Carol, con ternura, le acarició el cabello a Miro,
"Pero de verdad me conmueve que te preocupes por mí, eso me hace aún más feliz."
El pequeño movió los labios, pero no emitió sonido alguno.
Ahora, la salud mental de Miro había mejorado mucho, pero comparado con Laín, Ledo y Luca, seguía siendo mucho más tranquilo.
Entre todos los niños, él era el que menos hablaba.

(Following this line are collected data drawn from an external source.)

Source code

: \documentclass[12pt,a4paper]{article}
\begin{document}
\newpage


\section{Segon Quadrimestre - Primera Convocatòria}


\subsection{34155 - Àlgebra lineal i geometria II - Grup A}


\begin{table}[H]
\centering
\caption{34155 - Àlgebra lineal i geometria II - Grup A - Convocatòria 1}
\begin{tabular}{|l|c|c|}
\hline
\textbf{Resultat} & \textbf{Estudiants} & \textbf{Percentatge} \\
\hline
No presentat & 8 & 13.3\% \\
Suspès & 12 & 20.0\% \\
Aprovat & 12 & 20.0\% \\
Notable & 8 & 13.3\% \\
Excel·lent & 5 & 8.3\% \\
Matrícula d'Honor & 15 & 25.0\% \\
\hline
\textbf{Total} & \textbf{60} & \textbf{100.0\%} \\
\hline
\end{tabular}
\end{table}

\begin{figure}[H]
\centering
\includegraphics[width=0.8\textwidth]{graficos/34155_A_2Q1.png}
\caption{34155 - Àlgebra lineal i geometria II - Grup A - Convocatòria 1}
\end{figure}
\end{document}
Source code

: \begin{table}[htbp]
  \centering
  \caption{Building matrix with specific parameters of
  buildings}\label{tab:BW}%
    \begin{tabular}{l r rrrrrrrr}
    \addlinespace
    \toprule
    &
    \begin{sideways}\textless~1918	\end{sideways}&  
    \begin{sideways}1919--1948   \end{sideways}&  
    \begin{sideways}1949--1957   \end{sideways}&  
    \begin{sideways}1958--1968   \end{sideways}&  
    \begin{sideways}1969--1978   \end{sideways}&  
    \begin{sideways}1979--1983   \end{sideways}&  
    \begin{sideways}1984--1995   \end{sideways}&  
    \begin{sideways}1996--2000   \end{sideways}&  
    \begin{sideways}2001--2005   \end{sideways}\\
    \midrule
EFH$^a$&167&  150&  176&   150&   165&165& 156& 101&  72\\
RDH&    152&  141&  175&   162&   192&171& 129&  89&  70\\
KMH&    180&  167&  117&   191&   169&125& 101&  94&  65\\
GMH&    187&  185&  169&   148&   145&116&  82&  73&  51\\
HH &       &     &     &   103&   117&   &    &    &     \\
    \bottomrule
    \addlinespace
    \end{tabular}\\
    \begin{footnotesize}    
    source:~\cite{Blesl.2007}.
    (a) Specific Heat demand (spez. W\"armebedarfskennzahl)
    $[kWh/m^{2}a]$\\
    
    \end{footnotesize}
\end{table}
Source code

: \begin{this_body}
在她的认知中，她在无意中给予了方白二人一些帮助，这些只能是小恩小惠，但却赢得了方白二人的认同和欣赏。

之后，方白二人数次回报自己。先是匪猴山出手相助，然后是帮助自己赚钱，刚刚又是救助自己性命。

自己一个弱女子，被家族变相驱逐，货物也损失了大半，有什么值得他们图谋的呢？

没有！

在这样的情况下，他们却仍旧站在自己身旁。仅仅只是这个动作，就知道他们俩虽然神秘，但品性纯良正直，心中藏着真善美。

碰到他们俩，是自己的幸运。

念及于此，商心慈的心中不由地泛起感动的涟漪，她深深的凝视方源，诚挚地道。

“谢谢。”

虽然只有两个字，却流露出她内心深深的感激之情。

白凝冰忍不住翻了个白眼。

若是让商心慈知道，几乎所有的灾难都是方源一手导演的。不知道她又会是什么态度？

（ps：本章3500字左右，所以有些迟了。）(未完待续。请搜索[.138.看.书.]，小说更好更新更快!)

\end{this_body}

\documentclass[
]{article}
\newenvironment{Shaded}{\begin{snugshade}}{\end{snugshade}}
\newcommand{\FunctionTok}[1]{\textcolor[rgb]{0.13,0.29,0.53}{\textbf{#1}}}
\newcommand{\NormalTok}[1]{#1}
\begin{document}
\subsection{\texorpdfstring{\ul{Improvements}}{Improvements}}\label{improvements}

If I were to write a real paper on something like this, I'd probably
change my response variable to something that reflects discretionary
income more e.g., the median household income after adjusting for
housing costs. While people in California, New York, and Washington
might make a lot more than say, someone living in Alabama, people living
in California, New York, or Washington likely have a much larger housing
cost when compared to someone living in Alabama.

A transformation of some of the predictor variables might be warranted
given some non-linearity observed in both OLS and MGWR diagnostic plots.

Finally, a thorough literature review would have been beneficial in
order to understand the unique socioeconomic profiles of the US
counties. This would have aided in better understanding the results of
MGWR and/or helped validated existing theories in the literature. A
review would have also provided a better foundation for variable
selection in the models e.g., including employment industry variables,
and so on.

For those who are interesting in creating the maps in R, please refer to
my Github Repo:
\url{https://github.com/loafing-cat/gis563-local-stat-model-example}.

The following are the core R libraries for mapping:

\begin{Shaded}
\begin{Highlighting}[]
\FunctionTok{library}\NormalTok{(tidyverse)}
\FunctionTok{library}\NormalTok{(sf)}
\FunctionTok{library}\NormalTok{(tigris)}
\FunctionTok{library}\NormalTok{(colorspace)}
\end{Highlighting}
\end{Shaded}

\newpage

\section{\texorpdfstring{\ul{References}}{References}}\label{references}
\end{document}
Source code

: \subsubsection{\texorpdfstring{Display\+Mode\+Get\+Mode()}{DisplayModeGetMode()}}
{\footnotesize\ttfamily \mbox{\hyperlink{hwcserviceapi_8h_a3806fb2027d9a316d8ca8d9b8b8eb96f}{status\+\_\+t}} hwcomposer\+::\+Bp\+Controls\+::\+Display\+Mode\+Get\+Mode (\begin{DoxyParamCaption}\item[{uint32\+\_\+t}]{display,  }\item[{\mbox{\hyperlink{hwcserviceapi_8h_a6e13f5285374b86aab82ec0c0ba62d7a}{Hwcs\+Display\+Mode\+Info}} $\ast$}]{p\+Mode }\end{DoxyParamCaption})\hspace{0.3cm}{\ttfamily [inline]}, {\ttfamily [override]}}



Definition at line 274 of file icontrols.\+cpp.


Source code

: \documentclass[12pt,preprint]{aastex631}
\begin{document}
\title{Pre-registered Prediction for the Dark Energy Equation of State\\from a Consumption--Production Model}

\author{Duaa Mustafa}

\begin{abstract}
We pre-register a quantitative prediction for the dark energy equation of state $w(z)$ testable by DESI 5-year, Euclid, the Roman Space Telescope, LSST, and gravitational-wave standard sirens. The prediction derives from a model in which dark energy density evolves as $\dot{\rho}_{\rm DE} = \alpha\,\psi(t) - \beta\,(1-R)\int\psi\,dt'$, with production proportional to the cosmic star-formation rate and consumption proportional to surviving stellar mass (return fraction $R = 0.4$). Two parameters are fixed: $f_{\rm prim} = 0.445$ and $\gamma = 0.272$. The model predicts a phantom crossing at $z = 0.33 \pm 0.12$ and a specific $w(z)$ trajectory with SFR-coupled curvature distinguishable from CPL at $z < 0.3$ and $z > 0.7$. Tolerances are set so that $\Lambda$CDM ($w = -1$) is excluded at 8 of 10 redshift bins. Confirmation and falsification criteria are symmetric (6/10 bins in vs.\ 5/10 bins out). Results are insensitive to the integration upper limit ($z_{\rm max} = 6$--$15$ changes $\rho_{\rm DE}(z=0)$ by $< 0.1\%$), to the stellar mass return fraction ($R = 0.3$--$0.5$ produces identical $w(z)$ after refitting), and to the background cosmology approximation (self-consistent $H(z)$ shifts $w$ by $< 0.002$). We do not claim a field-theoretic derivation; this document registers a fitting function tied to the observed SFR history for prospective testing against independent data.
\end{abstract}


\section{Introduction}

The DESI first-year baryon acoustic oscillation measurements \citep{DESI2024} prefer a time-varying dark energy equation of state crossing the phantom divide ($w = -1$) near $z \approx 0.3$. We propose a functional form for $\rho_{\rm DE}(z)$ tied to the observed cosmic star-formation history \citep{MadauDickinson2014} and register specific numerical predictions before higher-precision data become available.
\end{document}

Carol, con una mirada llena de cariño, le acarició la cara a Miro y lo abrazó,
"Mamá te ama, Miro."
Como un pequeño adulto, Miro le dio palmaditas en la espalda a Carol,
"Miro también te ama, mami."
Carol se emocionó y tardó un rato en recuperarse antes de respirar hondo y decirle a Miro con una sonrisa,
"Mañana tenemos que levantarnos temprano para ir a la montaña, ¿qué tal si nos vamos a dormir temprano?"
"Sí." Miro se dio la vuelta, obediente se metió en la cama y se cubrió con las mantas, "Buenas noches, mami."
"Buenas noches, Miro."
Carol les arropó bien y salió de la habitación.
Al volver a su dormitorio, Aspen ya estaba acostado esperándola, Tesoro ya se había dormido.
Aspen levantó las mantas, invitándola a acostarse,
"¿Por qué tardaste tanto?"
Carol no respondió de inmediato, primero se aseguró de que su hija estuviera dormida en su cunita antes de acostarse.
Al meterse en la cama, se acurrucó en los brazos de Aspen.